Außerdem war der Kläger an einer KG beteiligt, die Hähnchenmast betreibt. Mit Vertrag vom 31. März 1986 pachtete der Kläger von der KG jährlich einen Mastdurchgang in einem Maststall in E (82 Straßenkilometer von B entfernt) an. Während eines Mastdurchgangs von durchschnittlich fünf Wochen mästete der Kläger jeweils etwa 120 000 Hähnchen. Die Pachtaufwendungen betrugen dafür ca. 17 000 DM. Fütterung und Aufzucht ließ der Kläger von eigens dafür angestellten Aushilfskräften durchführen.

Den gesamten in B erzeugten Weizen verfütterte der Kläger an die Masthähnchen und deckte damit 25 v. H. des Futterbedarfs, während der Raps an ein landwirtschaftliches Lagerhaus verkauft wurde. Den anfallenden Hähnchenmist (pro Mastdurchgang etwa 120 Tonnen) brachte der Kläger als Naturdünger auf dem Ackerland in B aus.

Der Beklagte und Revisionsbeklagte (das Finanzamt -- FA --) hatte für die Streitjahre zunächst erklärungsgemäß gesonderte Feststellungen über Einkünfte aus Land- und Forstwirtschaft erlassen, die sowohl Ackerbau als auch Hähnchenmast umfaßten. Nach einer Außenprüfung schloß sich das FA der Auffassung des Prüfers an, daß zwei getrennte Betriebe anzunehmen seien, und erließ geänderte Gewinnfeststellungsbescheide, in denen Einkünfte aus Land- und Forstwirtschaft für den Ackerbaubetrieb und Einkünfte aus Gewerbebetrieb für die Hähnchenmast festgestellt wurden.

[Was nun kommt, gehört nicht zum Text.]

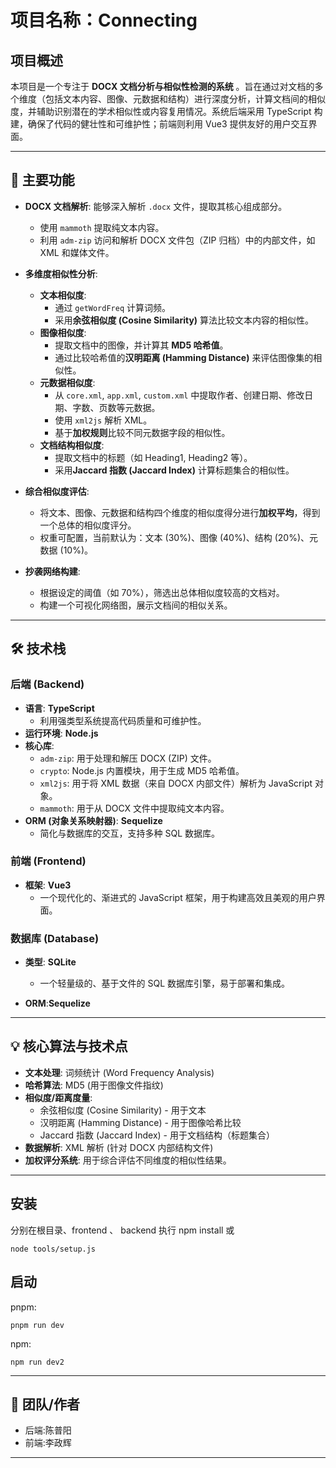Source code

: # 项目名称：**Connecting**

## 项目概述

本项目是一个专注于 **DOCX 文档分析与相似性检测的系统**
。旨在通过对文档的多个维度（包括文本内容、图像、元数据和结构）进行深度分析，计算文档间的相似度，并辅助识别潜在的学术相似性或内容复用情况。系统后端采用
TypeScript 构建，确保了代码的健壮性和可维护性；前端则利用 Vue3 提供友好的用户交互界面。

---

## 🚀 主要功能

* **DOCX 文档解析**: 能够深入解析 `.docx` 文件，提取其核心组成部分。
    * 使用 `mammoth` 提取纯文本内容。
    * 利用 `adm-zip` 访问和解析 DOCX 文件包（ZIP 归档）中的内部文件，如 XML 和媒体文件。
* **多维度相似性分析**:
    * **文本相似度**:
        * 通过 `getWordFreq` 计算词频。
        * 采用**余弦相似度 (Cosine Similarity)** 算法比较文本内容的相似性。
    * **图像相似度**:
        * 提取文档中的图像，并计算其 **MD5 哈希值**。
        * 通过比较哈希值的**汉明距离 (Hamming Distance)** 来评估图像集的相似性。
    * **元数据相似度**:
        * 从 `core.xml`, `app.xml`, `custom.xml` 中提取作者、创建日期、修改日期、字数、页数等元数据。
        * 使用 `xml2js` 解析 XML。
        * 基于**加权规则**比较不同元数据字段的相似性。
    * **文档结构相似度**:
        * 提取文档中的标题（如 Heading1, Heading2 等）。
        * 采用**Jaccard 指数 (Jaccard Index)** 计算标题集合的相似性。
* **综合相似度评估**:
    * 将文本、图像、元数据和结构四个维度的相似度得分进行**加权平均**，得到一个总体的相似度评分。
    * 权重可配置，当前默认为：文本 (30%)、图像 (40%)、结构 (20%)、元数据 (10%)。

* **抄袭网络构建**:
    * 根据设定的阈值（如 70%），筛选出总体相似度较高的文档对。
    * 构建一个可视化网络图，展示文档间的相似关系。

---

## 🛠️ 技术栈

### 后端 (Backend)

* **语言**: **TypeScript**
    * 利用强类型系统提高代码质量和可维护性。
* **运行环境**: **Node.js**
* **核心库**:
    * `adm-zip`: 用于处理和解压 DOCX (ZIP) 文件。
    * `crypto`: Node.js 内置模块，用于生成 MD5 哈希值。
    * `xml2js`: 用于将 XML 数据（来自 DOCX 内部文件）解析为 JavaScript 对象。
    * `mammoth`: 用于从 DOCX 文件中提取纯文本内容。
* **ORM (对象关系映射器)**: **Sequelize**
    * 简化与数据库的交互，支持多种 SQL 数据库。

### 前端 (Frontend)

* **框架**: **Vue3**
    * 一个现代化的、渐进式的 JavaScript 框架，用于构建高效且美观的用户界面。

### 数据库 (Database)

* **类型**: **SQLite**
    * 一个轻量级的、基于文件的 SQL 数据库引擎，易于部署和集成。

* **ORM**:**Sequelize**

---

## 💡 核心算法与技术点

* **文本处理**: 词频统计 (Word Frequency Analysis)
* **哈希算法**: MD5 (用于图像文件指纹)
* **相似度/距离度量**:
    * 余弦相似度 (Cosine Similarity) - 用于文本
    * 汉明距离 (Hamming Distance) - 用于图像哈希比较
    * Jaccard 指数 (Jaccard Index) - 用于文档结构（标题集合）
* **数据解析**: XML 解析 (针对 DOCX 内部结构文件)
* **加权评分系统**: 用于综合评估不同维度的相似性结果。

___

## 安装

分别在根目录、frontend 、 backend 执行 npm install
或

```shell
node tools/setup.js

```

## 启动

pnpm:

```shell
pnpm run dev
```

npm:

```shell
npm run dev2
```

---

## 👥 团队/作者

* 后端:陈普阳
* 前端:李政辉

---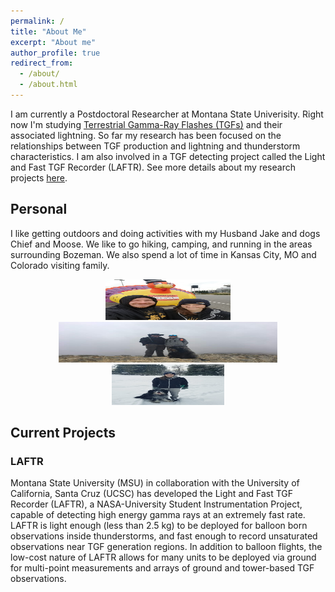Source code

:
 ```yaml
---
permalink: /
title: "About Me"
excerpt: "About me"
author_profile: true
redirect_from: 
  - /about/
  - /about.html
---
```


I am currently a Postdoctoral Researcher at Montana State Univerisity. Right now I'm studying <a href = "https://en.wikipedia.org/wiki/Terrestrial_gamma-ray_flash">Terrestrial Gamma-Ray Flashes (TGFs)</a> and their associated lightning. So far my research has been focused on the relationships between TGF production and lightning and thunderstorm characteristics. I am also involved in a TGF detecting project called the Light and Fast TGF Recorder (LAFTR). See more details about my research projects <a href = "https://reyannlarkey.github.io/research/">here</a>. 



## Personal
I like getting outdoors and doing activities with my Husband Jake and dogs Chief and Moose. We like to go hiking, camping, and running in the areas surrounding Bozeman. We also spend a lot of time in Kansas City, MO and Colorado visiting family. 

<div style="text-align:center">
    <img src="../images/personal/turkey_trot_KC.png" width="200" height="65" />  
    <img src="../images/personal/sac_peak.png" width="350" height="65" />
    <img src="../images/personal/lindley.jpg" width="180" height="65" />
</div>


## Current Projects

### LAFTR
Montana State University (MSU) in collaboration with the University of California, Santa Cruz (UCSC) has developed the Light and Fast TGF Recorder (LAFTR), a NASA-University Student Instrumentation Project, capable of detecting high energy gamma rays at an extremely fast rate. LAFTR is light enough (less than 2.5 kg) to be deployed for balloon born observations inside thunderstorms, and fast enough to record unsaturated observations near TGF generation regions. In addition to balloon flights, the low-cost nature of LAFTR allows for many units to be deployed via ground for multi-point measurements and arrays of ground and tower-based TGF observations. 

 
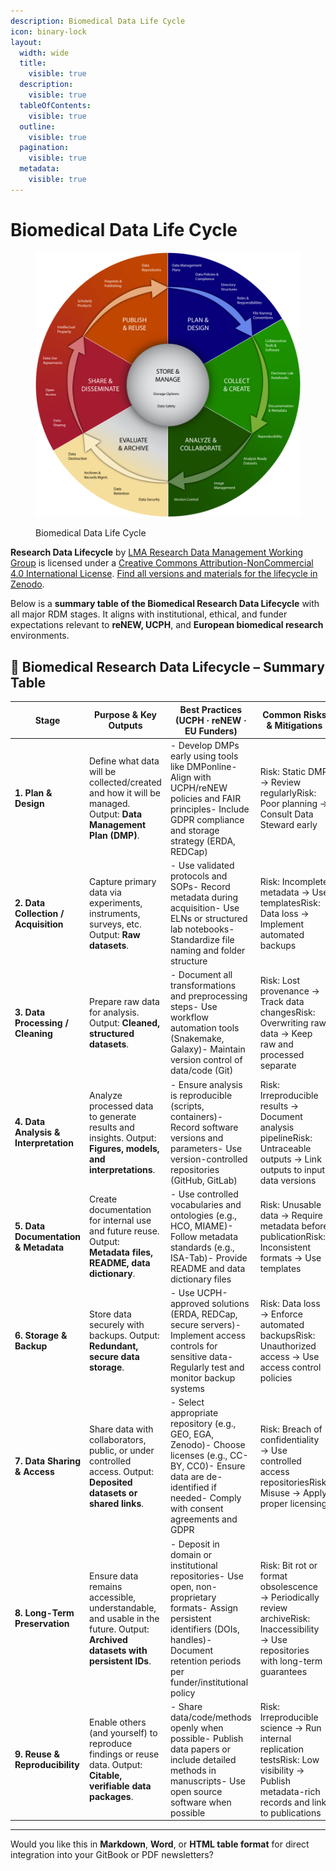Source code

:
 ```yaml
---
description: Biomedical Data Life Cycle
icon: binary-lock
layout:
  width: wide
  title:
    visible: true
  description:
    visible: true
  tableOfContents:
    visible: true
  outline:
    visible: true
  pagination:
    visible: true
  metadata:
    visible: true
---
```


# Biomedical Data Life Cycle

<figure><img src="../.gitbook/assets/4 (2).png" alt=""><figcaption><p>Biomedical Data Life Cycle</p></figcaption></figure>

**Research Data Lifecycle** by [LMA Research Data Management Working Group](https://datamanagement.hms.harvard.edu/) is licensed under a [Creative Commons Attribution-NonCommercial 4.0 International License](http://creativecommons.org/licenses/by-nc/4.0/).  [Find all versions and materials for the lifecycle in Zenodo](https://doi.org/10.5281/zenodo.8075933).



Below is a **summary table of the Biomedical Research Data Lifecycle** with all major RDM stages. It aligns with institutional, ethical, and funder expectations relevant to **reNEW, UCPH**, and **European biomedical research** environments.

## 🔄 **Biomedical Research Data Lifecycle – Summary Table**

| **Stage**                             | **Purpose & Key Outputs**                                                                                                    | **Best Practices (UCPH · reNEW · EU Funders)**                                                                                                                                                  | **Common Risks & Mitigations**                                                                                                             |
| ------------------------------------- | ---------------------------------------------------------------------------------------------------------------------------- | ----------------------------------------------------------------------------------------------------------------------------------------------------------------------------------------------- | ------------------------------------------------------------------------------------------------------------------------------------------ |
| **1. Plan & Design**                  | Define what data will be collected/created and how it will be managed. Output: **Data Management Plan (DMP)**.               | - Develop DMPs early using tools like DMPonline- Align with UCPH/reNEW policies and FAIR principles- Include GDPR compliance and storage strategy (ERDA, REDCap)                                | Risk: Static DMP → Review regularlyRisk: Poor planning → Consult Data Steward early                                                        |
| **2. Data Collection / Acquisition**  | Capture primary data via experiments, instruments, surveys, etc. Output: **Raw datasets**.                                   | - Use validated protocols and SOPs- Record metadata during acquisition- Use ELNs or structured lab notebooks- Standardize file naming and folder structure                                      | Risk: Incomplete metadata → Use templatesRisk: Data loss → Implement automated backups                                                     |
| **3. Data Processing / Cleaning**     | Prepare raw data for analysis. Output: **Cleaned, structured datasets**.                                                     | - Document all transformations and preprocessing steps- Use workflow automation tools (Snakemake, Galaxy)- Maintain version control of data/code (Git)                                          | Risk: Lost provenance → Track data changesRisk: Overwriting raw data → Keep raw and processed separate                                     |
| **4. Data Analysis & Interpretation** | Analyze processed data to generate results and insights. Output: **Figures, models, and interpretations**.                   | - Ensure analysis is reproducible (scripts, containers)- Record software versions and parameters- Use version-controlled repositories (GitHub, GitLab)                                          | Risk: Irreproducible results → Document analysis pipelineRisk: Untraceable outputs → Link outputs to input data versions                   |
| **5. Data Documentation & Metadata**  | Create documentation for internal use and future reuse. Output: **Metadata files, README, data dictionary**.                 | - Use controlled vocabularies and ontologies (e.g., HCO, MIAME)- Follow metadata standards (e.g., ISA-Tab)- Provide README and data dictionary files                                            | Risk: Unusable data → Require metadata before publicationRisk: Inconsistent formats → Use templates                                        |
| **6. Storage & Backup**               | Store data securely with backups. Output: **Redundant, secure data storage**.                                                | - Use UCPH-approved solutions (ERDA, REDCap, secure servers)- Implement access controls for sensitive data- Regularly test and monitor backup systems                                           | Risk: Data loss → Enforce automated backupsRisk: Unauthorized access → Use access control policies                                         |
| **7. Data Sharing & Access**          | Share data with collaborators, public, or under controlled access. Output: **Deposited datasets or shared links**.           | - Select appropriate repository (e.g., GEO, EGA, Zenodo)- Choose licenses (e.g., CC-BY, CC0)- Ensure data are de-identified if needed- Comply with consent agreements and GDPR                  | Risk: Breach of confidentiality → Use controlled access repositoriesRisk: Misuse → Apply proper licensing                                  |
| **8. Long-Term Preservation**         | Ensure data remains accessible, understandable, and usable in the future. Output: **Archived datasets with persistent IDs**. | - Deposit in domain or institutional repositories- Use open, non-proprietary formats- Assign persistent identifiers (DOIs, handles)- Document retention periods per funder/institutional policy | Risk: Bit rot or format obsolescence → Periodically review archiveRisk: Inaccessibility → Use repositories with long-term guarantees       |
| **9. Reuse & Reproducibility**        | Enable others (and yourself) to reproduce findings or reuse data. Output: **Citable, verifiable data packages**.             | - Share data/code/methods openly when possible- Publish data papers or include detailed methods in manuscripts- Use open source software when possible                                          | Risk: Irreproducible science → Run internal replication testsRisk: Low visibility → Publish metadata-rich records and link to publications |

***

Would you like this in **Markdown**, **Word**, or **HTML table format** for direct integration into your GitBook or PDF newsletters?
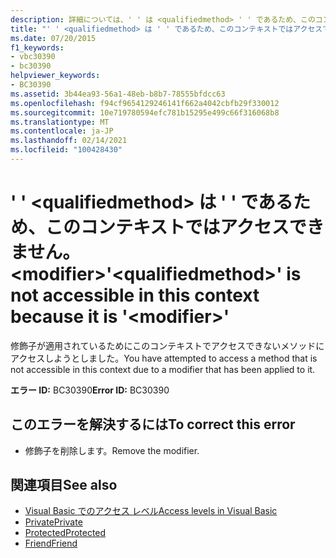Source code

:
 ```yaml
---
description: 詳細については、' ' は <qualifiedmethod> ' ' であるため、このコンテキストではアクセスできません。 <modifier>
title: "' ' <qualifiedmethod> は ' ' であるため、このコンテキストではアクセスできません。 <modifier>"
ms.date: 07/20/2015
f1_keywords:
- vbc30390
- bc30390
helpviewer_keywords:
- BC30390
ms.assetid: 3b44ea93-56a1-48eb-b8b7-78555bfdcc63
ms.openlocfilehash: f94cf9654129246141f662a4042cbfb29f330012
ms.sourcegitcommit: 10e719780594efc781b15295e499c66f316068b8
ms.translationtype: MT
ms.contentlocale: ja-JP
ms.lasthandoff: 02/14/2021
ms.locfileid: "100428430"
---
```

# <a name="qualifiedmethod-is-not-accessible-in-this-context-because-it-is-modifier"></a><span data-ttu-id="5ff2e-103">' ' \<qualifiedmethod> は ' ' であるため、このコンテキストではアクセスできません。 \<modifier></span><span class="sxs-lookup"><span data-stu-id="5ff2e-103">'\<qualifiedmethod>' is not accessible in this context because it is '\<modifier>'</span></span>

<span data-ttu-id="5ff2e-104">修飾子が適用されているためにこのコンテキストでアクセスできないメソッドにアクセスしようとしました。</span><span class="sxs-lookup"><span data-stu-id="5ff2e-104">You have attempted to access a method that is not accessible in this context due to a modifier that has been applied to it.</span></span>  
  
 <span data-ttu-id="5ff2e-105">**エラー ID:** BC30390</span><span class="sxs-lookup"><span data-stu-id="5ff2e-105">**Error ID:** BC30390</span></span>  
  
## <a name="to-correct-this-error"></a><span data-ttu-id="5ff2e-106">このエラーを解決するには</span><span class="sxs-lookup"><span data-stu-id="5ff2e-106">To correct this error</span></span>  
  
- <span data-ttu-id="5ff2e-107">修飾子を削除します。</span><span class="sxs-lookup"><span data-stu-id="5ff2e-107">Remove the modifier.</span></span>  
  
## <a name="see-also"></a><span data-ttu-id="5ff2e-108">関連項目</span><span class="sxs-lookup"><span data-stu-id="5ff2e-108">See also</span></span>

- [<span data-ttu-id="5ff2e-109">Visual Basic でのアクセス レベル</span><span class="sxs-lookup"><span data-stu-id="5ff2e-109">Access levels in Visual Basic</span></span>](../programming-guide/language-features/declared-elements/access-levels.md)
- [<span data-ttu-id="5ff2e-110">Private</span><span class="sxs-lookup"><span data-stu-id="5ff2e-110">Private</span></span>](../language-reference/modifiers/private.md)
- [<span data-ttu-id="5ff2e-111">Protected</span><span class="sxs-lookup"><span data-stu-id="5ff2e-111">Protected</span></span>](../language-reference/modifiers/protected.md)
- [<span data-ttu-id="5ff2e-112">Friend</span><span class="sxs-lookup"><span data-stu-id="5ff2e-112">Friend</span></span>](../language-reference/modifiers/friend.md)
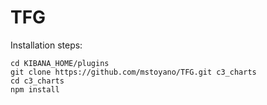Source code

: # TFG

Installation steps:

```
cd KIBANA_HOME/plugins
git clone https://github.com/mstoyano/TFG.git c3_charts
cd c3_charts
npm install
```
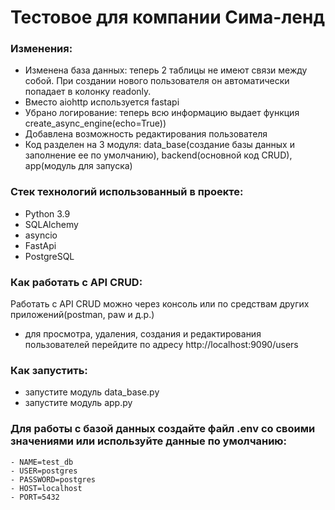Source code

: 
# Тестовое для компании Сима-ленд


### Изменения:
 - Изменена база данных: теперь 2 таблицы не имеют связи между собой. 
При создании нового пользователя он автоматически попадает в колонку readonly.
 - Вместо aiohttp используется fastapi
 - Убрано логирование: теперь всю информацию выдает функция create_async_engine(echo=True))
 - Добавлена возможность редактирования пользователя
 - Код разделен на 3 модуля: data_base(создание базы данных и заполнение ее по умолчанию), backend(основной код CRUD), app(модуль для запуска)

### Стек технологий использованный в проекте:
- Python 3.9
- SQLAlchemy
- asyncio
- FastApi
- PostgreSQL

### Как работать с API CRUD:
Работать с API CRUD можно через консоль или по средствам других приложений(postman, paw и д.р.)
- для просмотра, удаления, создания и редактирования пользователей перейдите по адресу http://localhost:9090/users

### Как запустить:
 - запустите модуль data_base.py
 - запустите модуль app.py

### Для работы с базой данных создайте файл .env со своими значениями или используйте данные по умолчанию:
  ```
  - NAME=test_db
  - USER=postgres
  - PASSWORD=postgres
  - HOST=localhost
  - PORT=5432
  ```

Im Einspruchsverfahren änderte das FA die Feststellungsbescheide erneut und stellte nur noch Einkünfte aus Land- und Forstwirtschaft für den Ackerbaubetrieb fest. Das hatte seinen Grund darin, daß der Kläger mitgeteilt hatte, die Leitung seiner gesamten betrieblichen Tätigkeit erfolge von seinem Wohnsitz aus. Die Einsprüche hatten nur insoweit Erfolg, als das FA die festgestellten Einkünfte für 1988 auf . /. ... DM und für 1989 auf . /. ... DM reduzierte, bzw. für 1990 auf ... DM erhöhte. Es folgte damit den Berechnungen des Klägers, nach denen der Hähnchenmastbetrieb anstelle eines prozentualen Anteils am einheitlich ermittelten Verlust bzw. Gewinn jährlich 3 000 DM Überschuß erwirtschaftet hatte.

Die anschließend erhobene Klage wies das Finanzgericht (FG) mit dem in Entscheidungen der Finanzgerichte (EFG) 1996, 1028 veröffentlichten Urteil ab.

Mit der Revision macht der Kläger weiter geltend, es handele sich um einen einheitlichen landwirtschaftlichen Betrieb.

Der Kläger beantragt, das FG-Urteil aufzuheben und das FA zu verpflichten, die Einkünfte aus dem landwirtschaftlichen Betrieb und der Hähnchenmast einheitlich als Einkünfte aus Land- und Forstwirtschaft gesondert festzustellen.

Das FA beantragt, die Revision zurückzu weisen.

 

Entscheidungsgründe

Die Revision ist nicht begründet und deshalb zurückzuweisen (§ 126 Abs. 2 der Finanzgerichtsordnung -- FGO --).

Das FG hat zutreffend Ackerbau und Hähnchenmast als selbständige Betriebe angesehen und demzufolge die Einbeziehung der auf die Hähnchenmast entfallenden Gewinne in die gesonderte Feststellung der Einkünfte aus Land- und Forstwirtschaft abgelehnt.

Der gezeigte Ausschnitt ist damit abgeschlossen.